The change in the age feature of the face has a different outcome on the leakage area and maximum gap opening. Both the tuck-in ratio and mask size almost equally modify the leakage area and maximum opening with the age index (Fig 11b). The minimum leakage area with respect to the age index shifts to older faces with increasing mask size but is not affected by the tuck-in ratio. The large mask shows almost similar maximum opening across all ages, while the other sizes show initial decay and subsequent rise with age index. The smallest maximum opening occurs at a lower age index than does the smallest leakage area. The tuck-in ratio further changes the maximum opening, especially at the low and high extremes of the age index. The median realizations for highlighted cases in panel (i-1) in Fig 11d-2 indicate that there is a shift in the location of the upper edge of the mask on the nose with the age index. A simple mask design is found to be incapable of reducing the top edge opening near the nose as the geometric dissimilarities between the mask and the face always result in a non-zero gap at the top edge.

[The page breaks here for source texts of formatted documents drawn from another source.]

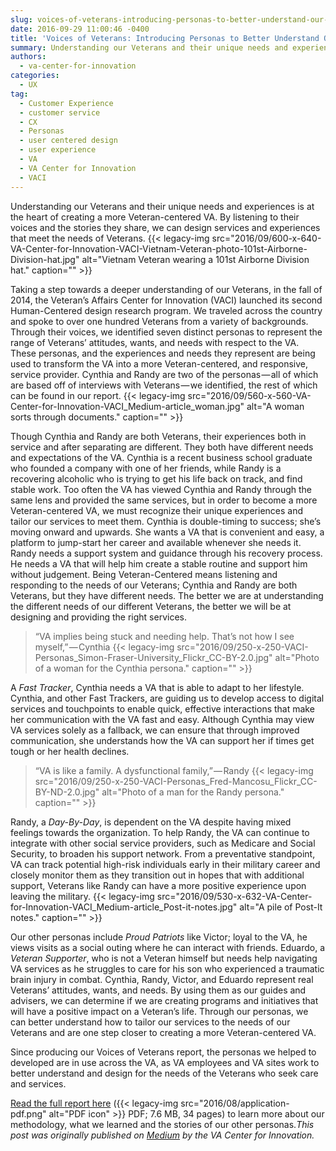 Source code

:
 ```yaml
---
slug: voices-of-veterans-introducing-personas-to-better-understand-our-customers
date: 2016-09-29 11:00:46 -0400
title: 'Voices of Veterans: Introducing Personas to Better Understand Our Customers'
summary: Understanding our Veterans and their unique needs and experiences is at the heart of creating a more Veteran-centered VA. By listening to their voices and the stories they share, we can design services and experiences that meet the needs of Veterans. Taking a step towards a deeper understanding of our Veterans, in the fall of
authors:
  - va-center-for-innovation
categories:
  - UX
tag:
  - Customer Experience
  - customer service
  - CX
  - Personas
  - user centered design
  - user experience
  - VA
  - VA Center for Innovation
  - VACI
---
```


Understanding our Veterans and their unique needs and experiences is at the heart of creating a more Veteran-centered VA. By listening to their voices and the stories they share, we can design services and experiences that meet the needs of Veterans. {{< legacy-img src="2016/09/600-x-640-VA-Center-for-Innovation-VACI-Vietnam-Veteran-photo-101st-Airborne-Division-hat.jpg" alt="Vietnam Veteran wearing a 101st Airborne Division hat." caption="" >}} 

Taking a step towards a deeper understanding of our Veterans, in the fall of 2014, the Veteran’s Affairs Center for Innovation (VACI) launched its second Human-Centered design research program. We traveled across the country and spoke to over one hundred Veterans from a variety of backgrounds. Through their voices, we identified seven distinct personas to represent the range of Veterans’ attitudes, wants, and needs with respect to the VA. These personas, and the experiences and needs they represent are being used to transform the VA into a more Veteran-centered, and responsive, service provider. Cynthia and Randy are two of the personas — all of which are based off of interviews with Veterans — we identified, the rest of which can be found in our report. {{< legacy-img src="2016/09/560-x-560-VA-Center-for-Innovation-VACI\_Medium-article\_woman.jpg" alt="A woman sorts through documents." caption="" >}} 

Though Cynthia and Randy are both Veterans, their experiences both in service and after separating are different. They both have different needs and expectations of the VA. Cynthia is a recent business school graduate who founded a company with one of her friends, while Randy is a recovering alcoholic who is trying to get his life back on track, and find stable work. Too often the VA has viewed Cynthia and Randy through the same lens and provided the same services, but in order to become a more Veteran-centered VA, we must recognize their unique experiences and tailor our services to meet them. Cynthia is double-timing to success; she’s moving onward and upwards. She wants a VA that is convenient and easy, a platform to jump-start her career and available whenever she needs it. Randy needs a support system and guidance through his recovery process. He needs a VA that will help him create a stable routine and support him without judgement. Being Veteran-Centered means listening and responding to the needs of our Veterans; Cynthia and Randy are both Veterans, but they have different needs. The better we are at understanding the different needs of our different Veterans, the better we will be at designing and providing the right services.

> “VA implies being stuck and needing help. That’s not how I see myself,” — Cynthia {{< legacy-img src="2016/09/250-x-250-VACI-Personas\_Simon-Fraser-University\_Flickr_CC-BY-2.0.jpg" alt="Photo of a woman for the Cynthia persona." caption="" >}} 

A <em class="markup--em markup--p-em">Fast Tracker</em>, Cynthia needs a VA that is able to adapt to her lifestyle. Cynthia, and other Fast Trackers, are guiding us to develop access to digital services and touchpoints to enable quick, effective interactions that make her communication with the VA fast and easy. Although Cynthia may view VA services solely as a fallback, we can ensure that through improved communication, she understands how the VA can support her if times get tough or her health declines.

> “VA is like a family. A dysfunctional family,” — Randy {{< legacy-img src="2016/09/250-x-250-VACI-Personas\_Fred-Mancosu\_Flickr_CC-BY-ND-2.0.jpg" alt="Photo of a man for the Randy persona." caption="" >}} 

Randy, a _Day-By-Day_, is dependent on the VA despite having mixed feelings towards the organization. To help Randy, the VA can continue to integrate with other social service providers, such as Medicare and Social Security, to broaden his support network. From a preventative standpoint, VA can track potential high-risk individuals early in their military career and closely monitor them as they transition out in hopes that with additional support, Veterans like Randy can have a more positive experience upon leaving the military. {{< legacy-img src="2016/09/530-x-632-VA-Center-for-Innovation-VACI\_Medium-article\_Post-it-notes.jpg" alt="A pile of Post-It notes." caption="" >}} 

Our other personas include <em class="markup--em markup--p-em">Proud Patriots </em>like Victor; loyal to the VA, he views visits as a social outing where he can interact with friends. Eduardo, a _Veteran Supporter_, who is not a Veteran himself but needs help navigating VA services as he struggles to care for his son who experienced a traumatic brain injury in combat. Cynthia, Randy, Victor, and Eduardo represent real Veterans’ attitudes, wants, and needs. By using them as our guides and advisers, we can determine if we are creating programs and initiatives that will have a positive impact on a Veteran’s life. Through our personas, we can better understand how to tailor our services to the needs of our Veterans and are one step closer to creating a more Veteran-centered VA.

Since producing our Voices of Veterans report, the personas we helped to developed are in use across the VA, as VA employees and VA sites work to better understand and design for the needs of the Veterans who seek care and services.

[Read the full report here](http://www.innovation.va.gov/docs/Voices_Of_Veterans_11_12_4.pdf) ({{< legacy-img src="2016/08/application-pdf.png" alt="PDF icon" >}} PDF; 7.6 MB, 34 pages) to learn more about our methodology, what we learned and the stories of our other personas._This post was originally published on [Medium](https://medium.com/@VAInnovation) by the VA Center for Innovation._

The gender index, while showing a similar trend in total leakage area to the age index, has a distinct maximum opening profile, which is more similar to that of the weight index (Fig 11c). The minimum leakage area is shifted to more feminine faces with smaller mask sizes, but the maximum opening becomes larger with the increase of the feminine gender index. In fact, the smallest mask exhibits the largest gap opening than any other case when the gender index is -1 (most feminine). For more masculine faces, the response of all mask sizes is similar. Finally, the tuck-in ratio has negligible effects across the gender index. From the tested cases, it is found that all gender faces have similar gap distributions in cheek and chin areas, but they are different in the opening at the nose area compared to other indices like weight.

4.1 Summary

The findings from the previous sections illustrate that it is important to account for a wide representative population of faces whenever a mask fit/design study is performed. It is shown that cases with smaller facial dimensions such as thinner, younger, and more feminine faces, tend to suffer from more leakage due to improper fit of homemade cloth masks. There is, in fact, a threshold in mask size at which these faces show a significant increase in leakage area, especially from the bottom edge of the mask. Based on the depiction of the median cases (Fig 12d), it is observed that this increase is due to an oversized mask hanging off the face near the chin. Of the three mask sizes studied, all but heavy and masculine faces showed the reduced leakage area with the smaller masks. In some cases reducing the leakage area by over 50%, compared to the CDC recommended size. Although the total leakage area was reduced with smaller masks for most faces, the smaller masks do not extend below the chin for all face types (heavier and more masculine). This, of course, can increase the risk of new perimeter leaks during routine daily activities like breathing and talking, and especially during high transmission actions such as sneezing and coughing. The other simple modification to masks, besides the size, is the tuck-in of the side edges of the mask. In general, larger tuck-in (smaller tuck-in ratio) leads to reduced leakage areas. However, we know at least intuitively, that small masks are not the most effective for all faces.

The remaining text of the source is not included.